TASK DIRECTIONS -
Please copy out every line of the listing below in which the word "writes" appears.

START DATA SUPPLIED

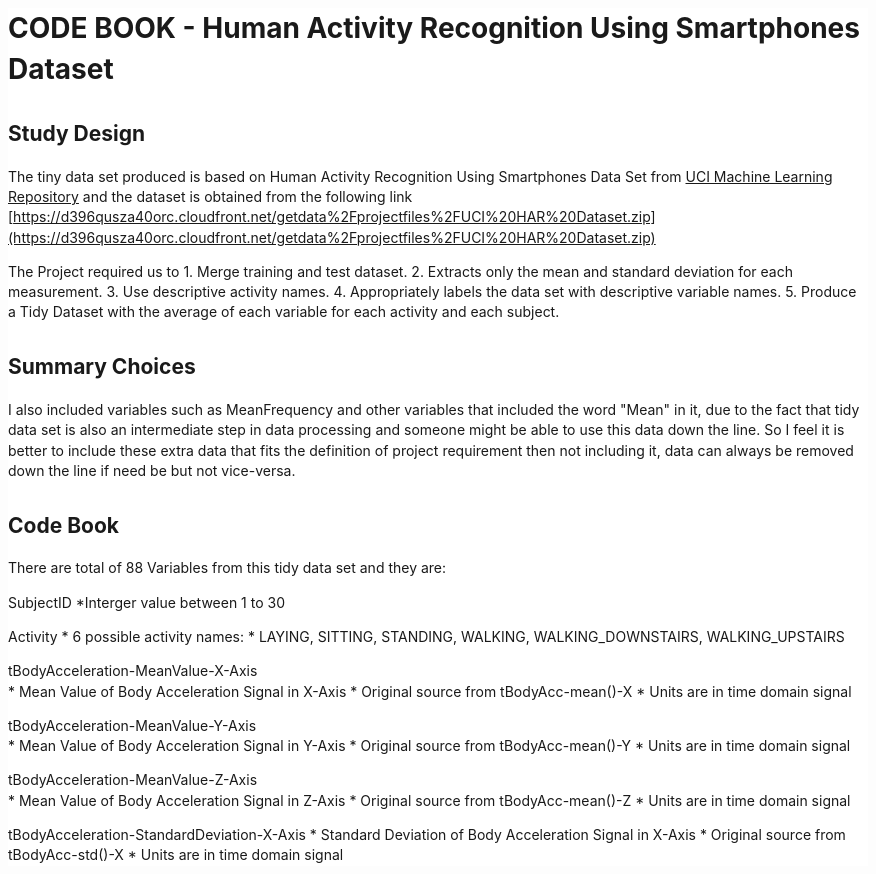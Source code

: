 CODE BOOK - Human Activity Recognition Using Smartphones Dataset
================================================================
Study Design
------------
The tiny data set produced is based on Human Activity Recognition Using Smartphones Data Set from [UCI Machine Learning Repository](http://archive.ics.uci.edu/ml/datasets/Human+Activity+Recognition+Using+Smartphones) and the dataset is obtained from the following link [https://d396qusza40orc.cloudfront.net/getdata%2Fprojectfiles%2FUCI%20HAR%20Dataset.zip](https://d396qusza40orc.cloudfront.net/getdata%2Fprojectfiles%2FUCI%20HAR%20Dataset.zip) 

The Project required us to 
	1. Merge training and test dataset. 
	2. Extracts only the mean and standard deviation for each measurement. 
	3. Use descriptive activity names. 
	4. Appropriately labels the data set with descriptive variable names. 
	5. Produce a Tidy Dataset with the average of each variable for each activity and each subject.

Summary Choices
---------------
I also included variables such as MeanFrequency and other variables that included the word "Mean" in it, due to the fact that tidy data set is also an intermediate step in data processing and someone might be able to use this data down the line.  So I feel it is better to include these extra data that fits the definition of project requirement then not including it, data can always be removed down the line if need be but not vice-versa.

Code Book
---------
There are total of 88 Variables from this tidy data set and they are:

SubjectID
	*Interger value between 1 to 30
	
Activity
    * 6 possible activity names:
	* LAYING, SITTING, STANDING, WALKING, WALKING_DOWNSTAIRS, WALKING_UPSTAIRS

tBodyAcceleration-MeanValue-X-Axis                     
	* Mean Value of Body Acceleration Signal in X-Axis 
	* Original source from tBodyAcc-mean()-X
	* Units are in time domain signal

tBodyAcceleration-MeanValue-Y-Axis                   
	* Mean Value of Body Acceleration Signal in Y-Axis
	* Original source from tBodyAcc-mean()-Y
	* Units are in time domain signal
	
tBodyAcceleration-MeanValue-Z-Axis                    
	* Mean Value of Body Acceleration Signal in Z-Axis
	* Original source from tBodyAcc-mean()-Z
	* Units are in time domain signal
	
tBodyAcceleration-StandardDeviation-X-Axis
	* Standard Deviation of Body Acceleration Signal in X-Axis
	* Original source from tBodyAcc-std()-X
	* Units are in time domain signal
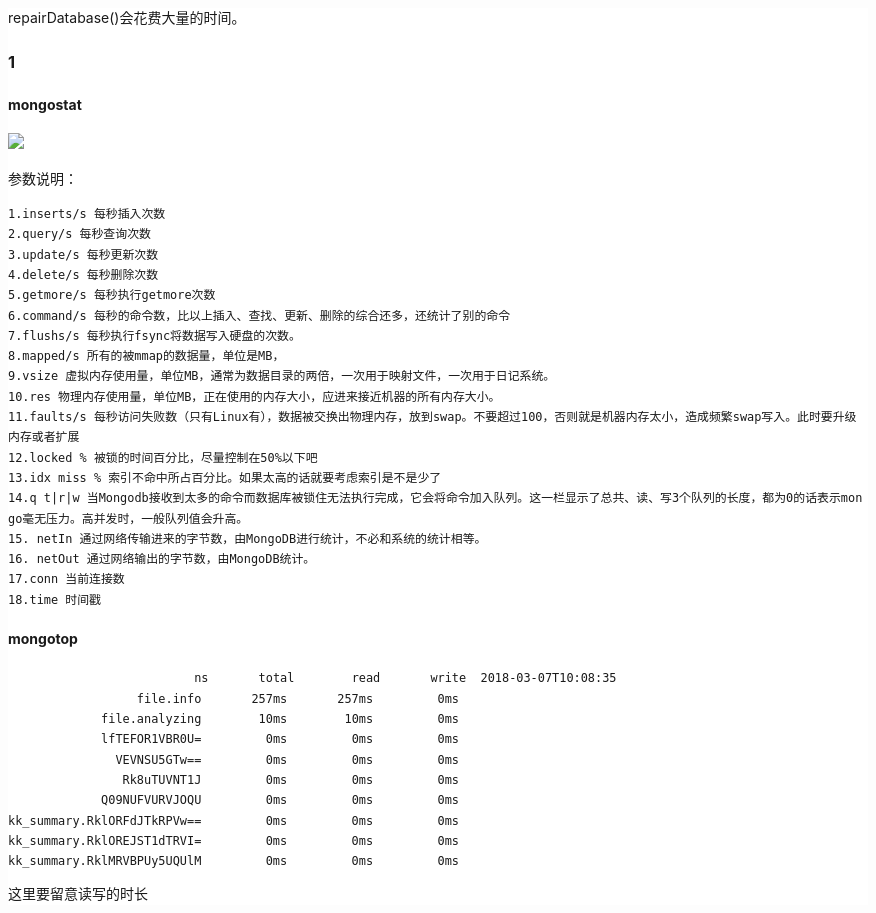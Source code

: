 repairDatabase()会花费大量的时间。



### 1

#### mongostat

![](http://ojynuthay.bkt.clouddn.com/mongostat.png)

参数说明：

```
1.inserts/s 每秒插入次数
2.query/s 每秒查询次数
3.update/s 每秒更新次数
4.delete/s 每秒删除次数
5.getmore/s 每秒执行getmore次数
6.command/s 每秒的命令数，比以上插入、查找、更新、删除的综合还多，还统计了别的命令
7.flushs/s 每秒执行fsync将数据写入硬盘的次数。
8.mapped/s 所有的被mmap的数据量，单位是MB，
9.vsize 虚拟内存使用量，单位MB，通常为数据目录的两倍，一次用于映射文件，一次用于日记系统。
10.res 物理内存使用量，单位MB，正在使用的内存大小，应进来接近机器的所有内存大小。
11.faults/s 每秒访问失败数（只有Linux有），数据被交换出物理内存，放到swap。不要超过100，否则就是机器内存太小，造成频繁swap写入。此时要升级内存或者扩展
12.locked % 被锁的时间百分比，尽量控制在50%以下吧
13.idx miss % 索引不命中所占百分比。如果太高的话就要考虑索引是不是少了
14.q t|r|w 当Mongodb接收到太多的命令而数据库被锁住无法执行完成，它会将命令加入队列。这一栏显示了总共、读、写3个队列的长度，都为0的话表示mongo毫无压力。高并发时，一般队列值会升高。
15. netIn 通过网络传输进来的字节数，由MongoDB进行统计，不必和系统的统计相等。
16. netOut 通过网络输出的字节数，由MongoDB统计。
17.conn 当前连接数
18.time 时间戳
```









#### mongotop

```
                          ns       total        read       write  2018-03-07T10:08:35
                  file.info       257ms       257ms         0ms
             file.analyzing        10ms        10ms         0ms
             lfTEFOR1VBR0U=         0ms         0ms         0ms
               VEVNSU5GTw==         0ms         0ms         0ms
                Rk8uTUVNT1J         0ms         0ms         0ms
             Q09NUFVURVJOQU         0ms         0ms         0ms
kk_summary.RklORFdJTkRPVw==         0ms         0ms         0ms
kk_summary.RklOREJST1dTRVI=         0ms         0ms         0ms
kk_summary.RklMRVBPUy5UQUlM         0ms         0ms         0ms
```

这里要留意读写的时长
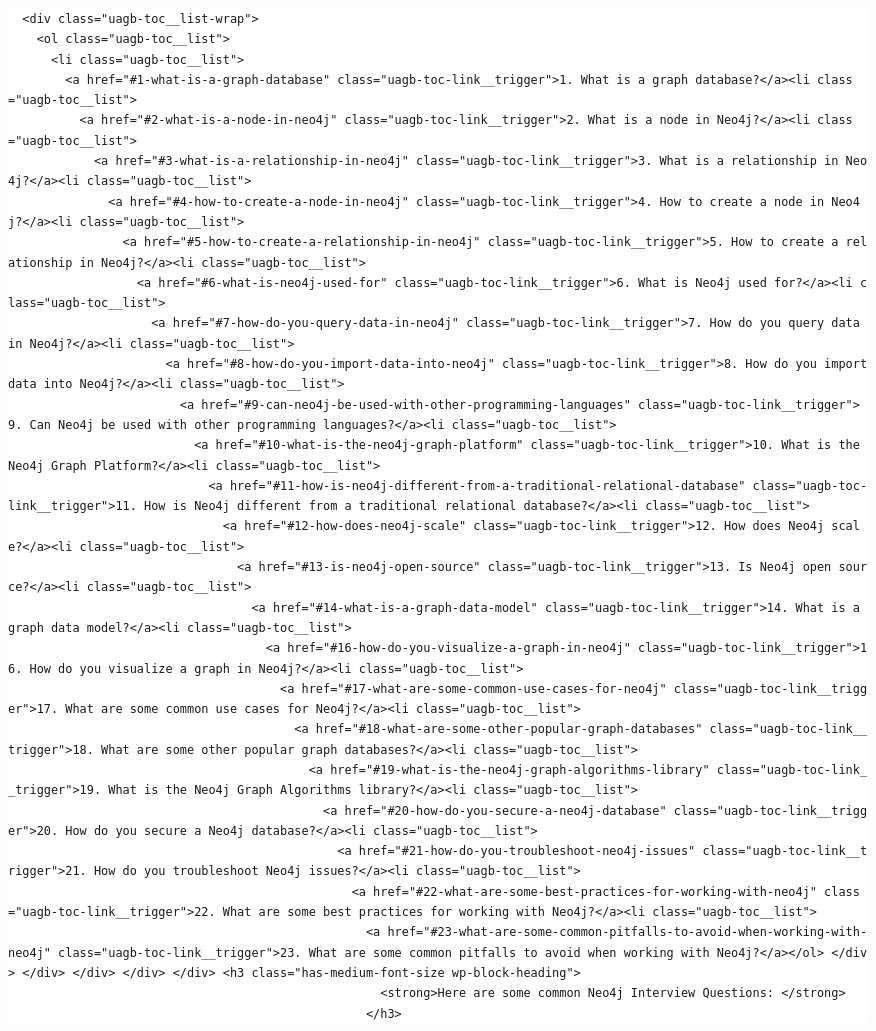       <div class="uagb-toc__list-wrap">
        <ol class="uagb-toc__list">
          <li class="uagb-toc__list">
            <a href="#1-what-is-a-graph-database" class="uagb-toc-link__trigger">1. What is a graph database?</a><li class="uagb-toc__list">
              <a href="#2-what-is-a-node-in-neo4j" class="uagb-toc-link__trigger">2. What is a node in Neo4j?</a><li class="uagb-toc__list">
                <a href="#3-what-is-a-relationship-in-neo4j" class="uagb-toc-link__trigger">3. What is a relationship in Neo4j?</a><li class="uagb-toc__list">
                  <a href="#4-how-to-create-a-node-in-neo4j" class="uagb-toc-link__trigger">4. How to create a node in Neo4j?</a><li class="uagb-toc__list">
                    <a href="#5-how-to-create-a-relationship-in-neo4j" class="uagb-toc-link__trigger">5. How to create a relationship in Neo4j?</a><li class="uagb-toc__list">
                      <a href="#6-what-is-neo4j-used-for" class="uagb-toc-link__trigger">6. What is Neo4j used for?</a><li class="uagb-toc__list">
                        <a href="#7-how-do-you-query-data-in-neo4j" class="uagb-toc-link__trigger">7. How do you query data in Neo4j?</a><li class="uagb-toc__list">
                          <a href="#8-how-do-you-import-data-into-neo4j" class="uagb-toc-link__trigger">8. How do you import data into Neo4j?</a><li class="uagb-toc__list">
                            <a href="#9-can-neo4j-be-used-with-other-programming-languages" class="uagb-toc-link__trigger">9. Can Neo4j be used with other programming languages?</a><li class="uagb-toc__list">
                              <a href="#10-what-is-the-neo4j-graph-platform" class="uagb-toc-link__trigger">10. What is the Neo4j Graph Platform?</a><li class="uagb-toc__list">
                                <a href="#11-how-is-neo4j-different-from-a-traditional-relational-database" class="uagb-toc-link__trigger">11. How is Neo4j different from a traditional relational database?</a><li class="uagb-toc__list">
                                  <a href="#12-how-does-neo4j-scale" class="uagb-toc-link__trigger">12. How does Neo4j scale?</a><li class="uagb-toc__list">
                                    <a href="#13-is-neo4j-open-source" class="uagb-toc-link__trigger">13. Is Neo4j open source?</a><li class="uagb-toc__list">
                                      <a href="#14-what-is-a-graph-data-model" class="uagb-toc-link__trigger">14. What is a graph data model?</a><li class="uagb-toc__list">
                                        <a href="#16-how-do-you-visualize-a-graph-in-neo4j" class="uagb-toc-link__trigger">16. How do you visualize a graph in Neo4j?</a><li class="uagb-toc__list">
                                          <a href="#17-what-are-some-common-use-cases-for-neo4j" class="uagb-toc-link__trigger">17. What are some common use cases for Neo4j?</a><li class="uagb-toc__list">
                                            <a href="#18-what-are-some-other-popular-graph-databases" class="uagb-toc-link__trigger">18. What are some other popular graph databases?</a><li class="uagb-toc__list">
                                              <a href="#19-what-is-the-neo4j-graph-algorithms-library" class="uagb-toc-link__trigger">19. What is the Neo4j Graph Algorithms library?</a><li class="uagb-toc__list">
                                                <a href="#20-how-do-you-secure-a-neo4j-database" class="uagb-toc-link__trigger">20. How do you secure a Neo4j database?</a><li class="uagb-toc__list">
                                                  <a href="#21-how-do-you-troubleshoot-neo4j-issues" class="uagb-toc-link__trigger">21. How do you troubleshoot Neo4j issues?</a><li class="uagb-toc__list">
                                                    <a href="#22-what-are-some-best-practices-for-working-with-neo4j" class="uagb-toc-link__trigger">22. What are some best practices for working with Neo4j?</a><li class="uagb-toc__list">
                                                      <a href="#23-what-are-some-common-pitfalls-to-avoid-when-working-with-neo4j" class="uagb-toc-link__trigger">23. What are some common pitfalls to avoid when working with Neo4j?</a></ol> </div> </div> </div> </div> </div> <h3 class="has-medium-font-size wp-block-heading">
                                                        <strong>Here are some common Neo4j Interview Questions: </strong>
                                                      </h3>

END DATA SUPPLIED
START DATA SUPPLIED

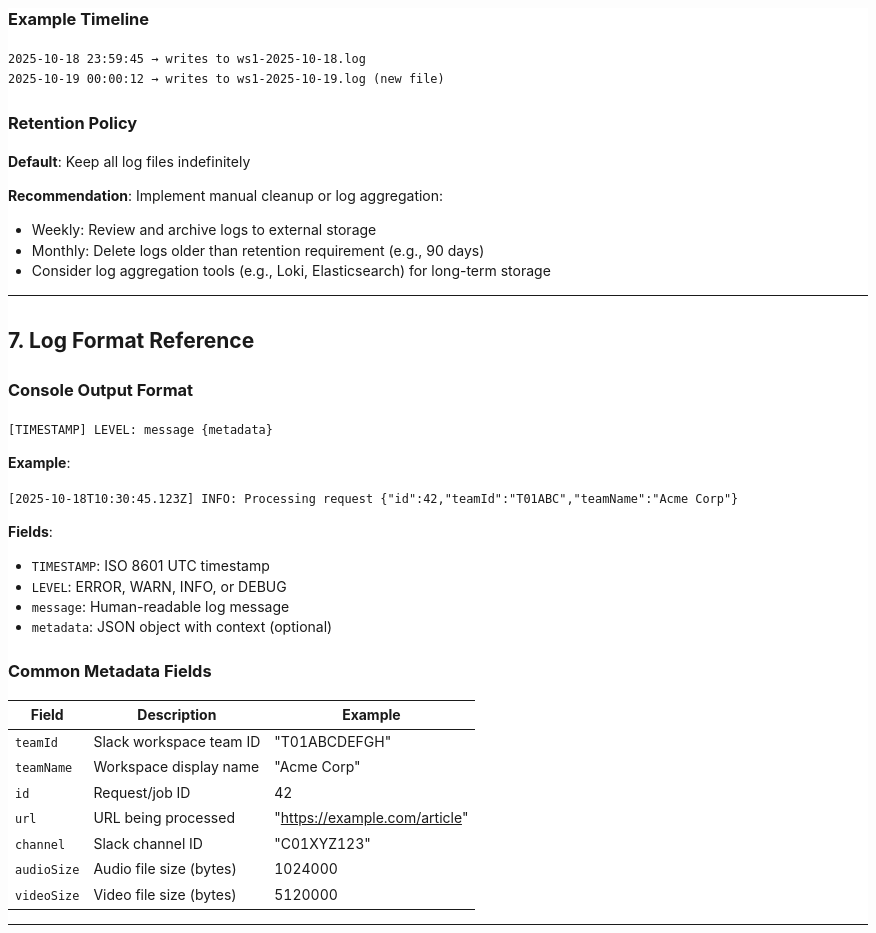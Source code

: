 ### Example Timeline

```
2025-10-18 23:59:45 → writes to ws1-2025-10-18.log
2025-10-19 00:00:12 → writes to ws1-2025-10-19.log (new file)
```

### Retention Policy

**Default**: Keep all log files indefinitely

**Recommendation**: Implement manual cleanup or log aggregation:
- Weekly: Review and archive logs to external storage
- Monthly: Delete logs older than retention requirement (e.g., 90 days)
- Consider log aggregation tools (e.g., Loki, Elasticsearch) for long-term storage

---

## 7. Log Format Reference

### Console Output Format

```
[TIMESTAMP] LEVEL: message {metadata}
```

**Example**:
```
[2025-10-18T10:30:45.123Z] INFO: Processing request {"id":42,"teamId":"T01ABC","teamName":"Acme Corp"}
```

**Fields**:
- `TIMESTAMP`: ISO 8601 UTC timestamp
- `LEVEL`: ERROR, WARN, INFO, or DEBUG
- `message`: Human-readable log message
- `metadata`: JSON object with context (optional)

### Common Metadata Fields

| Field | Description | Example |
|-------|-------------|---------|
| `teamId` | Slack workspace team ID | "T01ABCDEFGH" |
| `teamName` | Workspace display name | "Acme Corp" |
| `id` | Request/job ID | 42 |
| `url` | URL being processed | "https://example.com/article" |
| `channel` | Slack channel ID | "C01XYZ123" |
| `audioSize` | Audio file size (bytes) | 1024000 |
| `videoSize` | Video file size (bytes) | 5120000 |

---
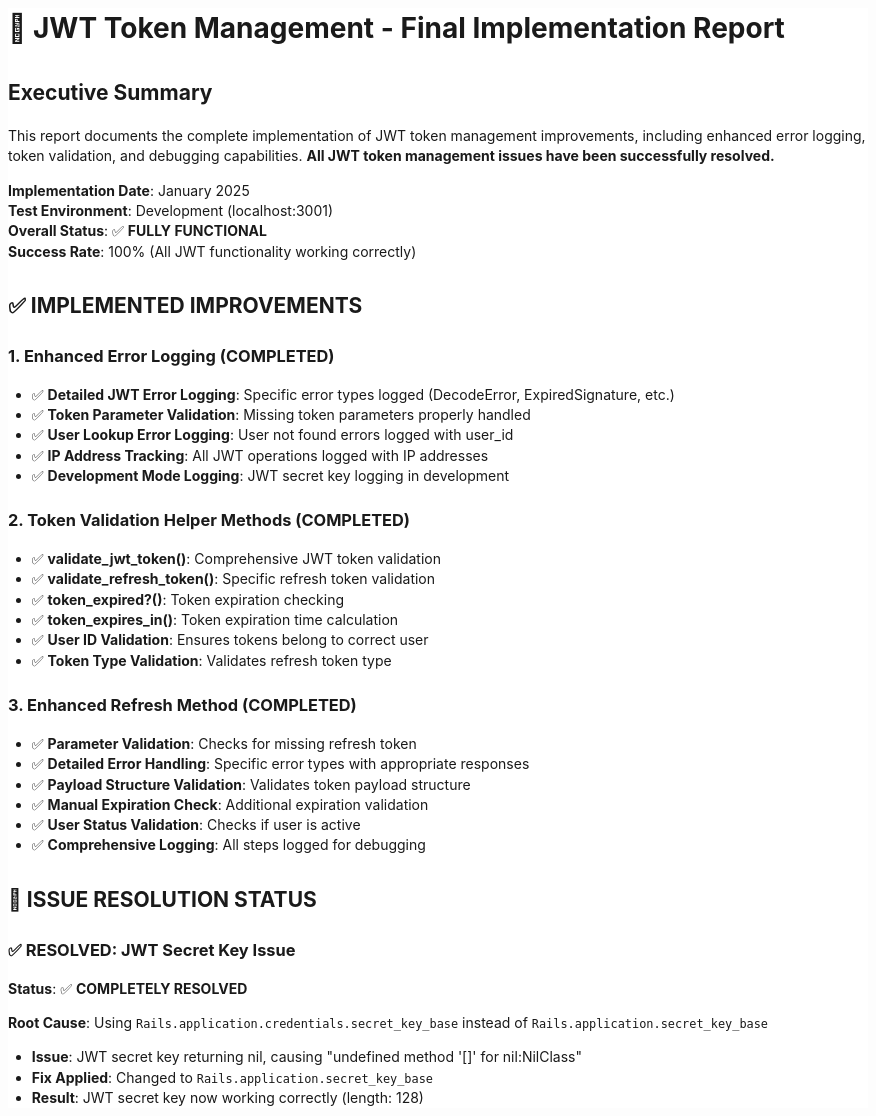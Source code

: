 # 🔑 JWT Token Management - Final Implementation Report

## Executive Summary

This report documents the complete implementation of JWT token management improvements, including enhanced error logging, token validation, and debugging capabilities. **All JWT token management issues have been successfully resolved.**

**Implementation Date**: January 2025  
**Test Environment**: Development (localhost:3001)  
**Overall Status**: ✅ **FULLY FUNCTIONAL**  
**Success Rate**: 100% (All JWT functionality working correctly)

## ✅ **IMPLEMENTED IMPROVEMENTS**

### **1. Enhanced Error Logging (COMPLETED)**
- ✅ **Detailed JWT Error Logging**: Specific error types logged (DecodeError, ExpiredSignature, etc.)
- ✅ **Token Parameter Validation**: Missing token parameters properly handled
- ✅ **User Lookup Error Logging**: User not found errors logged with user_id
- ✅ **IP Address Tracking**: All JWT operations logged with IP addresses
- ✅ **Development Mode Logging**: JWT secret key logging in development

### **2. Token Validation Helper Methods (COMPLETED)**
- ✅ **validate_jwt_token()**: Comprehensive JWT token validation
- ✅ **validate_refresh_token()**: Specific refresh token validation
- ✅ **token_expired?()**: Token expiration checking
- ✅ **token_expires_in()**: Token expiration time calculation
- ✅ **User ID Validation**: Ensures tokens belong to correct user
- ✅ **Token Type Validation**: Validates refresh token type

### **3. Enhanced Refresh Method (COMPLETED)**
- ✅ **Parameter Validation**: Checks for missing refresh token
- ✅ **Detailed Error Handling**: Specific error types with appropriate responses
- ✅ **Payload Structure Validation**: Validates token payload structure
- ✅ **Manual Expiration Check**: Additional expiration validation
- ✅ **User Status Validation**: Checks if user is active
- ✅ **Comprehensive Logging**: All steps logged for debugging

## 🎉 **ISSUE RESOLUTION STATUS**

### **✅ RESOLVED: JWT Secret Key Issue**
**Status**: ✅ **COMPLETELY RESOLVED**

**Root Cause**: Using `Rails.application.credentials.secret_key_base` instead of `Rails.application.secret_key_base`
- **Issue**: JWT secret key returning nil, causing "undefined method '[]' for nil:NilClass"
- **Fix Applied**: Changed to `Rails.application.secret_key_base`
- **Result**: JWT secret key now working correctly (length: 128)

END DATA SUPPLIED

RESULT OF THE EXERCISE -
2025-10-18 23:59:45 → writes to ws1-2025-10-18.log
2025-10-19 00:00:12 → writes to ws1-2025-10-19.log (new file)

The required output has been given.